A second set of metrics are automatically generated from the monit-managed processes and they include the following (per process):

  • children - number of child processes
  • cpu - CPU usage of the parent and child processes
  • memory - memory (in bytes) of the parent and child processes
  • status - process status (0 = active, 1 = inactive, 2 = ignored)
  • uptime - seconds the process has been running

These metrics are enabled by default and are prefixed with monit. and the monit process name (e.g. monit.logsearch-logs.uptime). If you prefer to disable these metrics, you can set the logsearch.metrics.monit property to false.

The third set of metrics are generated by custom scripts. These scripts are run in an empty environment except for a METRIC_FREQUENCY indicating how frequently it should collect metrics (in seconds). They should run indefinitely until they receive an INT signal and they must output measurements to STDOUT in the following simple format:

{metric-name:string} {metric-value:number} {unix-timestamp:integer}

By default, this release will auto-discover collector scripts which are named with the following convention: /var/vcap/jobs/{template-name}/logsearch/metric-collector/{collector-name}/collector. Alternatively, you can use YAML configuration documents using the following format to specify scripts in different locations, or override individual settings per collector:

collectors:
  {name}:
    enabled: {boolean=true}
    frequency: {integer=logsearch.metrics.frequency}
    exec: {string} # script executable path

Auto-discovered scripts are named using {template-name}--{collector-name}. As an example, take a look at the built-in metrics.yml file which controls whether the built-in monit collector (mentioned earlier) is run.

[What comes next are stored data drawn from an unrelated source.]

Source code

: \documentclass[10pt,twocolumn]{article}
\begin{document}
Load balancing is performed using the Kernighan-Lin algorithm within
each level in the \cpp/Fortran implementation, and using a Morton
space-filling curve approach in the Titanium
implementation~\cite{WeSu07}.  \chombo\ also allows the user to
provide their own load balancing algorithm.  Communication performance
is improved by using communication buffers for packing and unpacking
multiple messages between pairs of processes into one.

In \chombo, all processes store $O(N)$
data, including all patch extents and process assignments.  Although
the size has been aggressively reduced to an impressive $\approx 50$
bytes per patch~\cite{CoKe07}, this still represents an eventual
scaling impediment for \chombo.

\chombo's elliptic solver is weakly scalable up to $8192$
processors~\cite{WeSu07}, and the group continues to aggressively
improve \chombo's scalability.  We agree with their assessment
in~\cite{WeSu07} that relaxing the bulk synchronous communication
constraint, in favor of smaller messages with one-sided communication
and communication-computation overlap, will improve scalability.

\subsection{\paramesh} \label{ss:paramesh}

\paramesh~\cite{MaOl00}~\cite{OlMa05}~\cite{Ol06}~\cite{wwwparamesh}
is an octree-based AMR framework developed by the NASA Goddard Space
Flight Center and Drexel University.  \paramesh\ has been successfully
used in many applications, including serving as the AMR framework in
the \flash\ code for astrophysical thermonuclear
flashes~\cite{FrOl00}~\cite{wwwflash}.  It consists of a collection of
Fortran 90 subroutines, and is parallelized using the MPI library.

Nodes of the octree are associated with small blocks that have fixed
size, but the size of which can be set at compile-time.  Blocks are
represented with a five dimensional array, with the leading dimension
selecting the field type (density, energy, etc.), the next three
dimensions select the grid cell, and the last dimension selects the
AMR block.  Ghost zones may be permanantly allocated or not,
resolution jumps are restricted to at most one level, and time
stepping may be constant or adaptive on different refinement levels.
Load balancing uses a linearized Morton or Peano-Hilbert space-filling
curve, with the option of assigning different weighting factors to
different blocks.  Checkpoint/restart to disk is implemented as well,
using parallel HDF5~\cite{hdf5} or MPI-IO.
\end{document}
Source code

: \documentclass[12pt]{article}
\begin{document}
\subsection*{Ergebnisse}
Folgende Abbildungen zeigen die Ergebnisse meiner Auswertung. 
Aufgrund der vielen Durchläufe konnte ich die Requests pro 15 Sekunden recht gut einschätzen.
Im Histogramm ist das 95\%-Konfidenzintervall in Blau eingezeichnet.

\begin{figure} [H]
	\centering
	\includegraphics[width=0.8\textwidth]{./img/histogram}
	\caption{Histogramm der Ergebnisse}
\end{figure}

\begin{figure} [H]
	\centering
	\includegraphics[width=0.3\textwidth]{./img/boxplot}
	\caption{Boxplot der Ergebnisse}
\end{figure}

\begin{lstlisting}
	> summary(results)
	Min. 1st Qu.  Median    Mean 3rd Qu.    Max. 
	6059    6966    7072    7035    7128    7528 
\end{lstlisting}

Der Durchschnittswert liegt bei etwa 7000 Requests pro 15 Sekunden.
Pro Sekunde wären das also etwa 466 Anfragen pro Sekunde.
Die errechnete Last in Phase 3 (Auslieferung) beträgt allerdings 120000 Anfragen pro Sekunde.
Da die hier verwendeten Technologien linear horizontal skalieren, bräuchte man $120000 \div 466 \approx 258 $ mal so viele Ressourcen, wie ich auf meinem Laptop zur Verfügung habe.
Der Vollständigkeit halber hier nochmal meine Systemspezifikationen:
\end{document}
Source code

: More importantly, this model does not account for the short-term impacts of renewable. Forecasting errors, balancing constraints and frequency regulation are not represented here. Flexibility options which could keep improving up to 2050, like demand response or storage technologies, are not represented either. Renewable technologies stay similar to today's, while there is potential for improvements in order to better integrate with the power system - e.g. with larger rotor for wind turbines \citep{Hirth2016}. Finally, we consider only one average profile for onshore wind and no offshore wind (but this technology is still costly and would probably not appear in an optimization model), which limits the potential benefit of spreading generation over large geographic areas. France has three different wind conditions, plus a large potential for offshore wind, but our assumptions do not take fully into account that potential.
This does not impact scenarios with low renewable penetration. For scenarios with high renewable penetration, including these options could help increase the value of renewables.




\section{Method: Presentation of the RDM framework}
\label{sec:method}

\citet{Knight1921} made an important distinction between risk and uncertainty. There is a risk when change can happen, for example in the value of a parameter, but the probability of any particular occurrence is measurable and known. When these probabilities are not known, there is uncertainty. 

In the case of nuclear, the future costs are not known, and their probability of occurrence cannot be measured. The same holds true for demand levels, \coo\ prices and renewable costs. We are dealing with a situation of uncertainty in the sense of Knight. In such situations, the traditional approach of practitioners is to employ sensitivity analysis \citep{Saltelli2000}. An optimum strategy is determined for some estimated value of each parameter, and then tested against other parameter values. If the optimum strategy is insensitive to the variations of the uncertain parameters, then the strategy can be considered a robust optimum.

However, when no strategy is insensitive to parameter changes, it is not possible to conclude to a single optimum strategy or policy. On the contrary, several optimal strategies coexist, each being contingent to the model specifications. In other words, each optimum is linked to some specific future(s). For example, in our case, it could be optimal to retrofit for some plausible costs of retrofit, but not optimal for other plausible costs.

Similar to configuring logs, you may store YAML configuration in the following locations:

  • property logsearch.metrics._defaults
  • files /var/vcap/jobs/*/logsearch/metrics.yml
  • property logsearch.metrics._overrides

Metric Names

When you're writing metric collectors, you should follow these recommendations for metric names:

  • use namespaces, starting with the template and collector name
  • use . to separate namespace levels
  • use the character range of a-z0-9._

Job Properties

There are several configurable properties (in the logsearch.metrics namespace):

  • enabled - whether to enable metrics functionality (boolean, default true)
  • frequency - check metrics every interval of this number of seconds (integer, default 300)
  • host.cpu - gather host CPU metrics (boolean, default true)
  • host.disk - gather host disk metrics (boolean, default true)
  • host.loadavg - gather host load average metrics (boolean, default true)
  • host.memory - gather host memory metrics (boolean, default true)
  • host.network - gather host network metrics (boolean, default true)
  • host.processes - gather host process metrics (boolean, default true)
  • host.swap - gather host swap metrics (boolean, default true)
  • host.users - gather host user metrics (boolean, default true)
  • monit - gather monit process metrics (boolean, default true)

Additional Notes

Disable Logging Defaults

If you dislike the built-in behaviors (log file selection and bosh_*/stream fields) and prefer to manage all your own settings, you can disable them with the following:

properties:
  logsearch:
    logs:
      _builtin_defaults: ~

Kibana Dashboards

You'll find several sample Kibana dashboards in share/kibana-dashboards. Many of them use query arguments, so the easiest way to import them into kibana is with an elasticsearch curl request like the following:

$ cat share/kibana-dashboards/metrics-job.json \
  | jq -c -r '{ "title" : "metrics-job", "group" : "guest", "user" : "guest", "dashboard" : (. | tostring) }' \
  | curl -XPUT -d @- http://logsearch/kibana-int/dashboard/metrics-job

The following sample dashboards are available:

  • metrics-job.json - shows standard host metrics (e.g. load, network, disks). It requires the director, deployment, and job query arguments.